3. Das Besondere an der Psyche von Künstlern – Goethe spricht hier von göttlicher Begnadung – ist - psychologisch nüchtern betrachtet - ein Konglomerat aus einer hohen Sensibilität und aus anhaltenden Schwierigkeiten mit sich und der Welt ins Reine zu kommen.
Künstler empfinden sich in ihrer Art und Weise, die Welt wahrzunehmen, als anderes als andere Menschen.

4. Hinzu kommt eine Art Suchtverhalten: das Kunst-Schaffen ist dauerhaft lebensnotwendig, man kann nicht von ihr lassen, sie beherrscht das Leben des Betroffenen.

Was wäre aus so einer Definition für das Verständnis von Laien-, Amateur-, Liebhaberkunst gegenüber "wirklicher" Kunst, von „Dilettantismus“ und künstlerischer Professionalität abzuleiten?

Meines Erachtens kann man das nicht so pauschal beantworten. Sicher ist, dass die oben beschriebenen Voraussetzungen für Kunstschaffen bei Amateuren, Laien etc. nicht alle vorhanden sind. Was, welche Eigenschaften, Fähigkeiten oder auch Umstände im Einzelnen nicht vorhanden ist oder stören, das kann sehr unterschiedlich sein.
as Schaffen der Laien oder Amateure ist entsprechend dem, was an künstlerischen Eigenschaften, Motiven und Voraussetzung doch immerhin vorhanden ist, nicht selten weit oder aber auch nur wenig vom Künstlertum entfernt.
Deshalb möchte ich auch nicht zwischen Künstler und „Amateur“ eine unüberwindbare Linie ziehen.

Möglich sind z.B. folgende „Mängel“ bei Amateuren in Bezug auf die Frage, ob sie künstlerisch tätig sind (die Reihenfolge hier ist rein zufällig):

1. Vielleicht fehlt ihnen eine gute Begabung und sie sind nicht in der Lage, mit ihren Ergebnissen, etwas auszudrücken, was andere berührt und erreicht.

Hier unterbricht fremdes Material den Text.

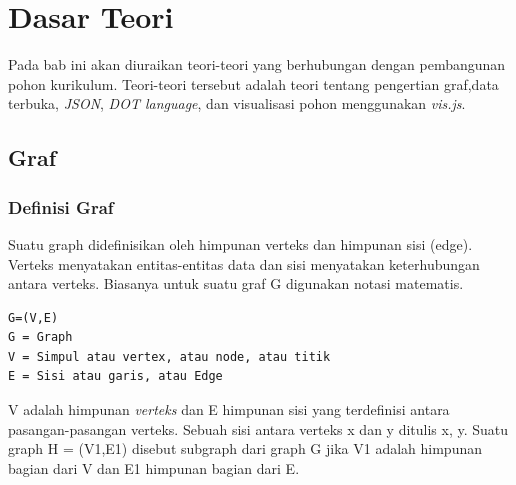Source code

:\chapter{Dasar Teori}
\label{chap:Dasar Teori}
Pada bab ini akan diuraikan teori-teori yang berhubungan dengan pembangunan pohon kurikulum. Teori-teori tersebut adalah teori tentang pengertian graf,data terbuka, \textit{JSON}, \textit{DOT language}, dan visualisasi pohon menggunakan \textit{vis.js}.

\section{Graf}
\label{sec: Graf}

\subsection{Definisi Graf}
\label{sec: Definisi Graf}
Suatu graph didefinisikan oleh himpunan verteks dan himpunan sisi (edge).
Verteks menyatakan entitas-entitas data dan sisi menyatakan keterhubungan antara
verteks. Biasanya untuk suatu graf G digunakan notasi matematis. 
\begin{lstlisting}
G=(V,E)
G = Graph
V = Simpul atau vertex, atau node, atau titik
E = Sisi atau garis, atau Edge
\end{lstlisting}

V adalah himpunan \textit{verteks} dan E himpunan sisi yang terdefinisi antara pasangan-pasangan verteks. Sebuah sisi antara verteks x dan y ditulis {x, y}. Suatu graph H = (V1,E1) disebut subgraph dari graph G jika V1 adalah himpunan bagian dari V dan E1 himpunan bagian dari E.
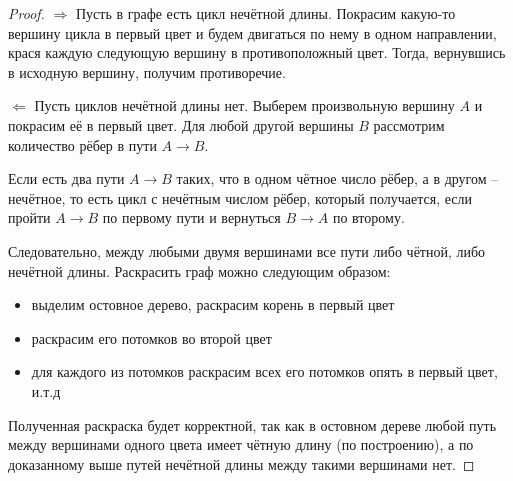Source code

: \documentclass[a4paper,12pt]{article}
\begin{document}
    \begin{proof}
        \par $\Rightarrow$
        Пусть в графе есть цикл нечётной длины. Покрасим какую-то вершину цикла
        в первый цвет и будем двигаться по нему в одном направлении, крася
        каждую следующую вершину в противоположный цвет. Тогда, вернувшись в
        исходную вершину, получим противоречие.
        \par $\Leftarrow$
        Пусть циклов нечётной длины нет. Выберем произвольную вершину $A$ и
        покрасим её в первый цвет. Для любой другой вершины $B$ рассмотрим
        количество рёбер в пути $A\rightarrow B$.
        \par Если есть два пути $A\rightarrow B$ таких, что в одном чётное число
        рёбер, а в другом -- нечётное, то есть цикл с нечётным числом рёбер,
        который получается, если пройти $A\rightarrow B$ по первому пути и
        вернуться $B \rightarrow A$ по второму.
        \par Следовательно, между любыми двумя вершинами все пути либо чётной,
        либо нечётной длины. Раскрасить граф можно следующим образом:
        \begin{itemize}
            \item выделим остовное дерево, раскрасим корень в первый цвет
            \item раскрасим его потомков во второй цвет
            \item для каждого из потомков раскрасим всех его потомков опять в
                первый цвет, и.т.д
        \end{itemize}
        Полученная раскраска будет корректной, так как в остовном дереве
        любой путь между вершинами одного цвета имеет чётную длину (по
        построению), а по доказанному выше путей нечётной длины между такими
        вершинами нет.
    \end{proof}
\end{document}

2. Vielleicht ist Begabung durchaus vorhanden, aber sie arbeiten nicht genug an sich und ihrem künstlerischen Ausdruck.

3. Oder sie betrachten ihre „künstlerischen Ergebnisse“ nur aus formaler, ästhetisch-formaler Sicht oder schaffen rein nach dem Geschmack der möglichen Rezipienten (z.B. Kunsthandwerk).

4. Viele betrachten ihr Schaffen als Hobby, als Nebenbeschäftigung, als Abwechslung und Erholung vom – eigentlichen – Alltagsgeschäft -, entweder, a. weil es ihnen so reicht, oder b. weil die Umstände sie dazu zwingen. (Wären sie allerdings von ihrem künstlerischen Anspruch besessen, würden sie sicher Wege finden.)

5. Andere verfügen nicht über eine besonders hohe Sensibilität und leben nicht mit inneren Zuständen, die nur über eine künstlerische Bearbeitung bewältigt werden können.

6. Oder sie haben keine eigene Inspiration, kein Thema, dass sie bearbeiten wollen, kein Ausdrucksbedürfnis.

7. Und nicht selten schiebt sich der eigentliche Alltag, ihr wirkliches Leben immer wieder in den Vordergrund und ist wichtiger für sie als das Kunstschaffen.

Ein Amateur kann sich nun überlegen, was ihn von einem Künstler im oben definierten Sinne unterscheidet und ob er es so für sich o.k. findet?

Aus einem Amateur kann sich m.E. ein Künstler entwickeln, wenn er eigentlich über alle anderen Voraussetzungen verfügt und sich entschließt z.B. mehr an seinen Fähigkeiten zu arbeiten (2) oder sich von seinem sich in den Vordergrund drängenden Alltag innerlich und äußerlich besser mehr zu lösen (7 und 4b).

Bleibt von den Anregungen durch Goethe ein wichtiger Punkt übrig:

„Seine Kunst und seine Fähigkeit die Welt zum Klingen und Leuchten zu bringen, wird von den Menschen geschätzt und gebraucht.“

Darüber werde ich mir ein andermal Gedanken machen. Ich glaube, das lohnt sich.